Domain Package Used for
Validation runs validibot/core/tasks/dispatch/ Launching a validation workflow execution
Tracking events validibot/tracking/dispatch/ Recording login/logout + app-event rows out of band

They share no base class. Their payloads differ, and forcing a common ancestor would mean polluting both with fields the other doesn't need. What they do share is the pattern — same ABC shape, same registry + lru_cache factory, same "dispatch() must not raise for predictable failures" contract. Reading one teaches you the other.

Why a dispatcher, not just if DEPLOYMENT_TARGET == ...

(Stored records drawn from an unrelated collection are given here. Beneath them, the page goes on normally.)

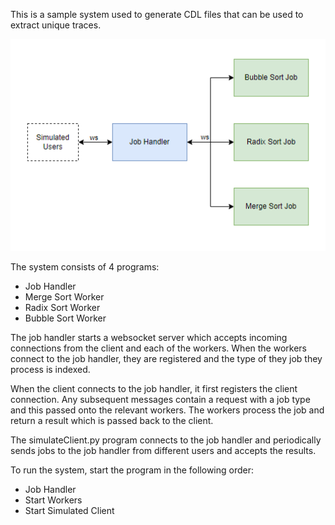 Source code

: This is a sample system used to generate CDL files that can be used to extract unique traces. 

![Simplified System Diagram](docs/systemDiagram.png)

The system consists of 4 programs:

- Job Handler 
- Merge Sort Worker
- Radix Sort Worker
- Bubble Sort Worker 

The job handler starts a websocket server which accepts incoming connections from the client and each of the workers. When the workers connect to the job handler, they are registered and the type of they job they process is indexed. 

When the client connects to the job handler, it first registers the client connection. Any subsequent messages contain a request with a job type and this passed onto the relevant workers. The workers process the job and return a result which is passed back to the client. 

The simulateClient.py program connects to the job handler and periodically sends jobs to the job handler from different users and accepts the results.

To run the system, start the program in the following order:
- Job Handler
- Start Workers
- Start Simulated Client


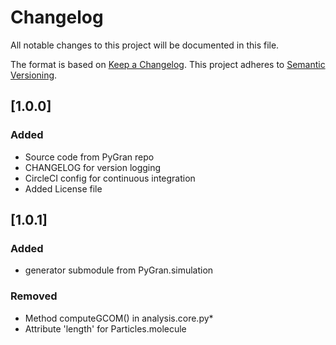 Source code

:# Changelog
All notable changes to this project will be documented in this file.

The format is based on [Keep a Changelog](https://keepachangelog.com/en/1.0.0/).
This project adheres to [Semantic Versioning](https://semver.org/spec/v2.0.0.html).


## [1.0.0]
### Added

- Source code from PyGran repo
- CHANGELOG for version logging
- CircleCI config for continuous integration
- Added License file

## [1.0.1]
### Added
- generator submodule from PyGran.simulation

### Removed
- Method computeGCOM() in analysis.core.py*
- Attribute 'length' for Particles.molecule
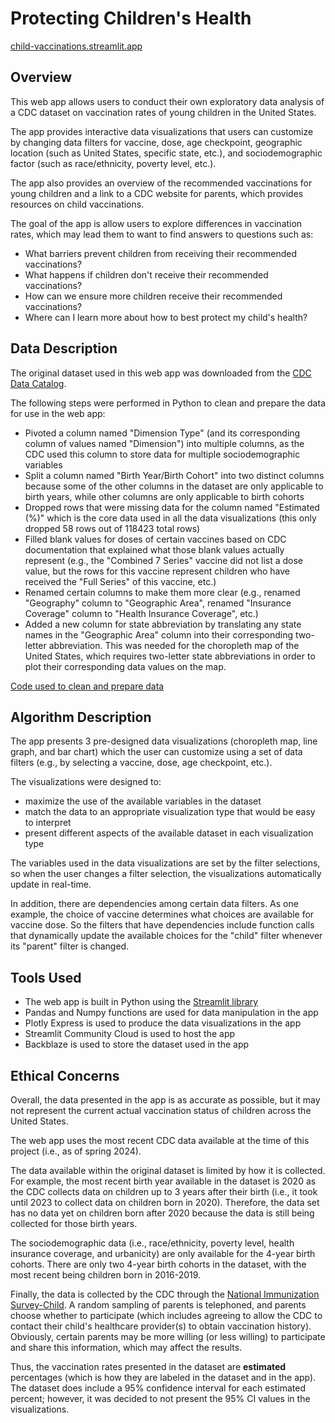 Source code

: # Protecting Children's Health

[child-vaccinations.streamlit.app](https://child-vaccinations.streamlit.app/)

## Overview

This web app allows users to conduct their own exploratory data analysis of a CDC dataset on vaccination rates of young children in the United States.

The app provides interactive data visualizations that users can customize by changing data filters for vaccine, dose, age checkpoint, geographic location (such as United States, specific state, etc.), and sociodemographic factor (such as race/ethnicity, poverty level, etc.).

The app also provides an overview of the recommended vaccinations for young children and a link to a CDC website for parents, which provides resources on child vaccinations.

The goal of the app is allow users to explore differences in vaccination rates, which may lead them to want to find answers to questions such as:

- What barriers prevent children from receiving their recommended vaccinations?
- What happens if children don't receive their recommended vaccinations?
- How can we ensure more children receive their recommended vaccinations?
- Where can I learn more about how to best protect my child's health?

## Data Description

The original dataset used in this web app was downloaded from the [CDC Data Catalog](https://data.cdc.gov/Child-Vaccinations/Vaccination-Coverage-among-Young-Children-0-35-Mon/fhky-rtsk/about_data). 

The following steps were performed in Python to clean and prepare the data for use in the web app:

- Pivoted a column named "Dimension Type" (and its corresponding column of values named "Dimension") into multiple columns, as the CDC used this column to store data for multiple sociodemographic variables
- Split a column named "Birth Year/Birth Cohort" into two distinct columns because some of the other columns in the dataset are only applicable to birth years, while other columns are only applicable to birth cohorts
- Dropped rows that were missing data for the column named "Estimated (%)" which is the core data used in all the data visualizations (this only dropped 58 rows out of 118423 total rows)
- Filled blank values for doses of certain vaccines based on CDC documentation that explained what those blank values actually represent (e.g., the "Combined 7 Series" vaccine did not list a dose value, but the rows for this vaccine represent children who have received the "Full Series" of this vaccine, etc.)
- Renamed certain columns to make them more clear (e.g., renamed "Geography" column to "Geographic Area", renamed "Insurance Coverage" column to "Health Insurance Coverage", etc.)
- Added a new column for state abbreviation by translating any state names in the "Geographic Area" column into their corresponding two-letter abbreviation. This was needed for the choropleth map of the United States, which requires two-letter state abbreviations in order to plot their corresponding data values on the map.

[Code used to clean and prepare data](https://github.com/mfrontz/i501-labs/blob/main/vacc_data/data_cleaned.ipynb)

## Algorithm Description

The app presents 3 pre-designed data visualizations (choropleth map, line graph, and bar chart) which the user can customize using a set of data filters (e.g., by selecting a vaccine, dose, age checkpoint, etc.).

The visualizations were designed to:

- maximize the use of the available variables in the dataset
- match the data to an appropriate visualization type that would be easy to interpret
- present different aspects of the available dataset in each visualization type

The variables used in the data visualizations are set by the filter selections, so when the user changes a filter selection, the visualizations automatically update in real-time.

In addition, there are dependencies among certain data filters. As one example, the choice of vaccine determines what choices are available for vaccine dose. So the filters that have dependencies include function calls that dynamically update the available choices for the "child" filter whenever its "parent" filter is changed.

## Tools Used

- The web app is built in Python using the [Streamlit library](https://docs.streamlit.io/get-started)
- Pandas and Numpy functions are used for data manipulation in the app
- Plotly Express is used to produce the data visualizations in the app
- Streamlit Community Cloud is used to host the app
- Backblaze is used to store the dataset used in the app

## Ethical Concerns

Overall, the data presented in the app is as accurate as possible, but it may not represent the current actual vaccination status of children across the United States.

The web app uses the most recent CDC data available at the time of this project (i.e., as of spring 2024).

The data available within the original dataset is limited by how it is collected. For example, the most recent birth year available in the dataset is 2020 as the CDC collects data on children up to 3 years after their birth (i.e., it took until 2023 to collect data on children born in 2020). Therefore, the data set has no data yet on children born after 2020 because the data is still being collected for those birth years.

The sociodemographic data (i.e., race/ethnicity, poverty level, health insurance coverage, and urbanicity) are only available for the 4-year birth cohorts. There are only two 4-year birth cohorts in the dataset, with the most recent being children born in 2016-2019.

Finally, the data is collected by the CDC through the [National Immunization Survey-Child](https://www.cdc.gov/vaccines/imz-managers/nis/about.html#nis-child). A random sampling of parents is telephoned, and parents choose whether to participate (which includes agreeing to allow the CDC to contact their child's healthcare provider(s) to obtain vaccination history). Obviously, certain parents may be more willing (or less willing) to participate and share this information, which may affect the results.

Thus, the vaccination rates presented in the dataset are **estimated** percentages (which is how they are labeled in the dataset and in the app). The dataset does include a 95% confidence interval for each estimated percent; however, it was decided to not present the 95% CI values in the visualizations. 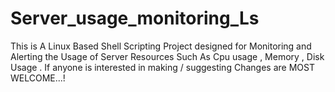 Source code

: # Server_usage_monitoring_Ls
This is A Linux Based Shell Scripting Project designed for Monitoring and Alerting the Usage of Server Resources Such As Cpu usage , Memory , Disk Usage .
If anyone is interested in making / suggesting Changes are MOST WELCOME...!
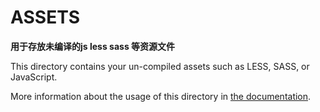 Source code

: # ASSETS

**用于存放未编译的js less sass 等资源文件**

This directory contains your un-compiled assets such as LESS, SASS, or JavaScript.

More information about the usage of this directory in [the documentation](https://nuxtjs.org/guide/assets#webpacked).

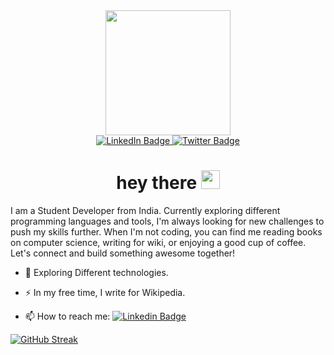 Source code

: 
<div id="header" align="center">
  <img src="https://media.giphy.com/media/CuuSHzuc0O166MRfjt/giphy.gif" width="200"/>
  <div id="badges">
  <a href="https://linkedin.com/in/ayushraanjan">
    <img src="https://img.shields.io/badge/LinkedIn-blue?style=for-the-badge&logo=linkedin&logoColor=white" alt="LinkedIn Badge"/>
  </a>
 
  <a href="https://twitter.com/ayushraanjan">
    <img src="https://img.shields.io/badge/Twitter-blue?style=for-the-badge&logo=twitter&logoColor=white" alt="Twitter Badge"/>
  </a>
  <h1>
  hey there
  <img src="https://media.giphy.com/media/hvRJCLFzcasrR4ia7z/giphy.gif" width="30px"/>
</h1>
</div>
</div>
I am a Student Developer from India. Currently exploring different programming languages and tools, I'm always looking for new challenges to push my skills further. When I'm not coding, you can find me reading books on computer science, writing for wiki,  or enjoying a good cup of coffee. Let's connect and build something awesome together!

- :seedling: Exploring Different technologies.

- :zap: In my free time, I write for Wikipedia.

- :mailbox: How to reach me: [![Linkedin Badge](https://img.shields.io/badge/-ayushraanjan-blue?style=flat&logo=Linkedin&logoColor=white)](https://linkedin.com/in/ayushraanjan)

[![GitHub Streak](https://streak-stats.demolab.com?user=ayushraanjan&theme=dark)](https://git.io/streak-stats)


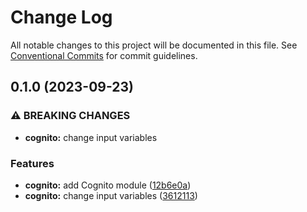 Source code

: # Change Log

All notable changes to this project will be documented in this file.
See [Conventional Commits](https://conventionalcommits.org) for commit guidelines.

## 0.1.0 (2023-09-23)


### ⚠ BREAKING CHANGES

* **cognito:** change input variables

### Features

* **cognito:** add Cognito module ([12b6e0a](https://github.com/aldra-consulting/infrastructure-modules/commit/12b6e0afe3ae0bc85d03bfbfc21c73381a4dba04))
* **cognito:** change input variables ([3612113](https://github.com/aldra-consulting/infrastructure-modules/commit/36121136241e5904c1d116ad83c821f1c55122e7))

Before the tracking refactor, validibot.tracking.signals unconditionally called log_tracking_event_task.delay(). On GCP there is no Redis broker — Celery tried to connect to localhost:6379, refused the connection, and the whole 2FA login request returned 500. Two lessons came out of that:

  1. Transport choice is a deployment concern. Application code should describe the intent ("record this event") and leave the mechanism (Celery, Cloud Tasks, inline) to a layer that knows the target.
  2. The auth-path critical section must never die because a queue is unavailable. The dispatcher contract enforces this: all transport failures must return a response with error set, not raise.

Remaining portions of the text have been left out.